→ **Dataset entries**
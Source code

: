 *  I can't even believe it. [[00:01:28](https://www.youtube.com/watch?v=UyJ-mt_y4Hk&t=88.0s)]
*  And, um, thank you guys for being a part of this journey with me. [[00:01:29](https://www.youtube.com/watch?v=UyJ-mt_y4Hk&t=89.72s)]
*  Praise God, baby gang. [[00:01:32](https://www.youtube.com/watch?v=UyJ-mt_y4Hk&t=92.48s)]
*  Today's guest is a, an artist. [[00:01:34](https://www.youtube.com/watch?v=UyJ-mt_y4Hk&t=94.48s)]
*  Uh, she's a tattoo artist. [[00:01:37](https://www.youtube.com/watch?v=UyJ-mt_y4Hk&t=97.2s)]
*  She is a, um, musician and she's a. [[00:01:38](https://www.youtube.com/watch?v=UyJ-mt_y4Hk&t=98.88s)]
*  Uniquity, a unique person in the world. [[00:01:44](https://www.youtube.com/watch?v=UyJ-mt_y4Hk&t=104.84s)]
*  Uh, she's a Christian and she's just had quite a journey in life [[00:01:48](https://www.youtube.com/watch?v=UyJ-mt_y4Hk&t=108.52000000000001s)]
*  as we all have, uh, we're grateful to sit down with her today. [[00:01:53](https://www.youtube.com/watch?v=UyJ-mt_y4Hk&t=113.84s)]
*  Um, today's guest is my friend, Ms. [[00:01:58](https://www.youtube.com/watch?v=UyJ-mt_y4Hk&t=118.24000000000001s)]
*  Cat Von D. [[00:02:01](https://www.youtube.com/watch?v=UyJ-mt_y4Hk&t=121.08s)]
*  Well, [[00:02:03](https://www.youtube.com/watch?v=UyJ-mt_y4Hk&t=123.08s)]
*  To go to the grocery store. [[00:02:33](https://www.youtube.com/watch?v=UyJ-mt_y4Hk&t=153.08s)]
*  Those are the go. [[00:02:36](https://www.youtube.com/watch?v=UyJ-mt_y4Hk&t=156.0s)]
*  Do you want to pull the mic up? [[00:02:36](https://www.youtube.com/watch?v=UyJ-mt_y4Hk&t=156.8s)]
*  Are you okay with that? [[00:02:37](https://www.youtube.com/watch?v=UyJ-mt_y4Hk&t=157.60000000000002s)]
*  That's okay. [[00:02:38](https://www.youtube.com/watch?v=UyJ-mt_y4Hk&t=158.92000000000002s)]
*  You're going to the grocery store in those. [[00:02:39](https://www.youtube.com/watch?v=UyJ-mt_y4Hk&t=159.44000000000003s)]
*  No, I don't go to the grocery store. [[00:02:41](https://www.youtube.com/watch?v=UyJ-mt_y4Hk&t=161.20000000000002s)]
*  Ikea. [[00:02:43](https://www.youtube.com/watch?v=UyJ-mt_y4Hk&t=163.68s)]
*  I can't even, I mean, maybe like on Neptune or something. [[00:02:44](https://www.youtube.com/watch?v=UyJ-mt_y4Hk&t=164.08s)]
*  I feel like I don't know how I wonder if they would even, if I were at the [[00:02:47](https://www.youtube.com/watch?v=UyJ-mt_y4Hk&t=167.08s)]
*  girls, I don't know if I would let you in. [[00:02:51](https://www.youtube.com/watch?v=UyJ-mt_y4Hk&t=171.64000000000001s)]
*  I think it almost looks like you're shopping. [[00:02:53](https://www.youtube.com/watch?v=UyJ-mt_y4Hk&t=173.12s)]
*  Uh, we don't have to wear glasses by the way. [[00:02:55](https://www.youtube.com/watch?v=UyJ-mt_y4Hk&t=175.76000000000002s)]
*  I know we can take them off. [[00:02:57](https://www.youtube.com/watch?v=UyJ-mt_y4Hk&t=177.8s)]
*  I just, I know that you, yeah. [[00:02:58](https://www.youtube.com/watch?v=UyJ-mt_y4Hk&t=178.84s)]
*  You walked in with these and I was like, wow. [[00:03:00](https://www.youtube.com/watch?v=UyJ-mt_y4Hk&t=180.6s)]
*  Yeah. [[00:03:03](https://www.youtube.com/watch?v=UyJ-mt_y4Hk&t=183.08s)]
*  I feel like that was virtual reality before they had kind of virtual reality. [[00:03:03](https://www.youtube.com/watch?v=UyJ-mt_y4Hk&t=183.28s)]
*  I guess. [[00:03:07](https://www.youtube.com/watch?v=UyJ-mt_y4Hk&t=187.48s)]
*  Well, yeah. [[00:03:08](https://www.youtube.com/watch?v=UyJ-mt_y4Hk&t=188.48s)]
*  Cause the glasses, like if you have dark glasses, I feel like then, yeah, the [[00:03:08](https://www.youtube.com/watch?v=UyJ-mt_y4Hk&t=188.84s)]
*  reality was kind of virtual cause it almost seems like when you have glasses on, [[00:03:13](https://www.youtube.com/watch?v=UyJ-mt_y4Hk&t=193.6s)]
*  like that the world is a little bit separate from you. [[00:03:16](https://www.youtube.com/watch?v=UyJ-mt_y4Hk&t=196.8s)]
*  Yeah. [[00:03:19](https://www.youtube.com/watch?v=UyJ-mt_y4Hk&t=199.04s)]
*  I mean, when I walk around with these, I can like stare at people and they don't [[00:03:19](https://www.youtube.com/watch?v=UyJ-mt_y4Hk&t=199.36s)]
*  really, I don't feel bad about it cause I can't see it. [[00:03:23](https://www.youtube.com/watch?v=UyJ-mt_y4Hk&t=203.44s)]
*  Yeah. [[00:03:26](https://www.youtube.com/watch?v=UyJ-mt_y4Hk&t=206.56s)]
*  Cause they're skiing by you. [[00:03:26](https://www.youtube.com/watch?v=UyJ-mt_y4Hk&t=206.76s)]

→ **Directions**
Your task is to retype the data exactly, with no line missing.

→ **Output below**
Source code

: *  I can't even believe it. [[00:01:28](https://www.youtube.com/watch?v=UyJ-mt_y4Hk&t=88.0s)]
*  And, um, thank you guys for being a part of this journey with me. [[00:01:29](https://www.youtube.com/watch?v=UyJ-mt_y4Hk&t=89.72s)]
*  Praise God, baby gang. [[00:01:32](https://www.youtube.com/watch?v=UyJ-mt_y4Hk&t=92.48s)]
*  Today's guest is a, an artist. [[00:01:34](https://www.youtube.com/watch?v=UyJ-mt_y4Hk&t=94.48s)]
*  Uh, she's a tattoo artist. [[00:01:37](https://www.youtube.com/watch?v=UyJ-mt_y4Hk&t=97.2s)]
*  She is a, um, musician and she's a. [[00:01:38](https://www.youtube.com/watch?v=UyJ-mt_y4Hk&t=98.88s)]
*  Uniquity, a unique person in the world. [[00:01:44](https://www.youtube.com/watch?v=UyJ-mt_y4Hk&t=104.84s)]
*  Uh, she's a Christian and she's just had quite a journey in life [[00:01:48](https://www.youtube.com/watch?v=UyJ-mt_y4Hk&t=108.52000000000001s)]
*  as we all have, uh, we're grateful to sit down with her today. [[00:01:53](https://www.youtube.com/watch?v=UyJ-mt_y4Hk&t=113.84s)]
*  Um, today's guest is my friend, Ms. [[00:01:58](https://www.youtube.com/watch?v=UyJ-mt_y4Hk&t=118.24000000000001s)]
*  Cat Von D. [[00:02:01](https://www.youtube.com/watch?v=UyJ-mt_y4Hk&t=121.08s)]
*  Well, [[00:02:03](https://www.youtube.com/watch?v=UyJ-mt_y4Hk&t=123.08s)]
*  To go to the grocery store. [[00:02:33](https://www.youtube.com/watch?v=UyJ-mt_y4Hk&t=153.08s)]
*  Those are the go. [[00:02:36](https://www.youtube.com/watch?v=UyJ-mt_y4Hk&t=156.0s)]
*  Do you want to pull the mic up? [[00:02:36](https://www.youtube.com/watch?v=UyJ-mt_y4Hk&t=156.8s)]
*  Are you okay with that? [[00:02:37](https://www.youtube.com/watch?v=UyJ-mt_y4Hk&t=157.60000000000002s)]
*  That's okay. [[00:02:38](https://www.youtube.com/watch?v=UyJ-mt_y4Hk&t=158.92000000000002s)]
*  You're going to the grocery store in those. [[00:02:39](https://www.youtube.com/watch?v=UyJ-mt_y4Hk&t=159.44000000000003s)]
*  No, I don't go to the grocery store. [[00:02:41](https://www.youtube.com/watch?v=UyJ-mt_y4Hk&t=161.20000000000002s)]
*  Ikea. [[00:02:43](https://www.youtube.com/watch?v=UyJ-mt_y4Hk&t=163.68s)]
*  I can't even, I mean, maybe like on Neptune or something. [[00:02:44](https://www.youtube.com/watch?v=UyJ-mt_y4Hk&t=164.08s)]
*  I feel like I don't know how I wonder if they would even, if I were at the [[00:02:47](https://www.youtube.com/watch?v=UyJ-mt_y4Hk&t=167.08s)]
*  girls, I don't know if I would let you in. [[00:02:51](https://www.youtube.com/watch?v=UyJ-mt_y4Hk&t=171.64000000000001s)]
*  I think it almost looks like you're shopping. [[00:02:53](https://www.youtube.com/watch?v=UyJ-mt_y4Hk&t=173.12s)]
*  Uh, we don't have to wear glasses by the way. [[00:02:55](https://www.youtube.com/watch?v=UyJ-mt_y4Hk&t=175.76000000000002s)]
*  I know we can take them off. [[00:02:57](https://www.youtube.com/watch?v=UyJ-mt_y4Hk&t=177.8s)]
*  I just, I know that you, yeah. [[00:02:58](https://www.youtube.com/watch?v=UyJ-mt_y4Hk&t=178.84s)]
*  You walked in with these and I was like, wow. [[00:03:00](https://www.youtube.com/watch?v=UyJ-mt_y4Hk&t=180.6s)]
*  Yeah. [[00:03:03](https://www.youtube.com/watch?v=UyJ-mt_y4Hk&t=183.08s)]
*  I feel like that was virtual reality before they had kind of virtual reality. [[00:03:03](https://www.youtube.com/watch?v=UyJ-mt_y4Hk&t=183.28s)]
*  I guess. [[00:03:07](https://www.youtube.com/watch?v=UyJ-mt_y4Hk&t=187.48s)]
*  Well, yeah. [[00:03:08](https://www.youtube.com/watch?v=UyJ-mt_y4Hk&t=188.48s)]
*  Cause the glasses, like if you have dark glasses, I feel like then, yeah, the [[00:03:08](https://www.youtube.com/watch?v=UyJ-mt_y4Hk&t=188.84s)]
*  reality was kind of virtual cause it almost seems like when you have glasses on, [[00:03:13](https://www.youtube.com/watch?v=UyJ-mt_y4Hk&t=193.6s)]
*  like that the world is a little bit separate from you. [[00:03:16](https://www.youtube.com/watch?v=UyJ-mt_y4Hk&t=196.8s)]
*  Yeah. [[00:03:19](https://www.youtube.com/watch?v=UyJ-mt_y4Hk&t=199.04s)]
*  I mean, when I walk around with these, I can like stare at people and they don't [[00:03:19](https://www.youtube.com/watch?v=UyJ-mt_y4Hk&t=199.36s)]
*  really, I don't feel bad about it cause I can't see it. [[00:03:23](https://www.youtube.com/watch?v=UyJ-mt_y4Hk&t=203.44s)]
*  Yeah. [[00:03:26](https://www.youtube.com/watch?v=UyJ-mt_y4Hk&t=206.56s)]
*  Cause they're skiing by you. [[00:03:26](https://www.youtube.com/watch?v=UyJ-mt_y4Hk&t=206.76s)]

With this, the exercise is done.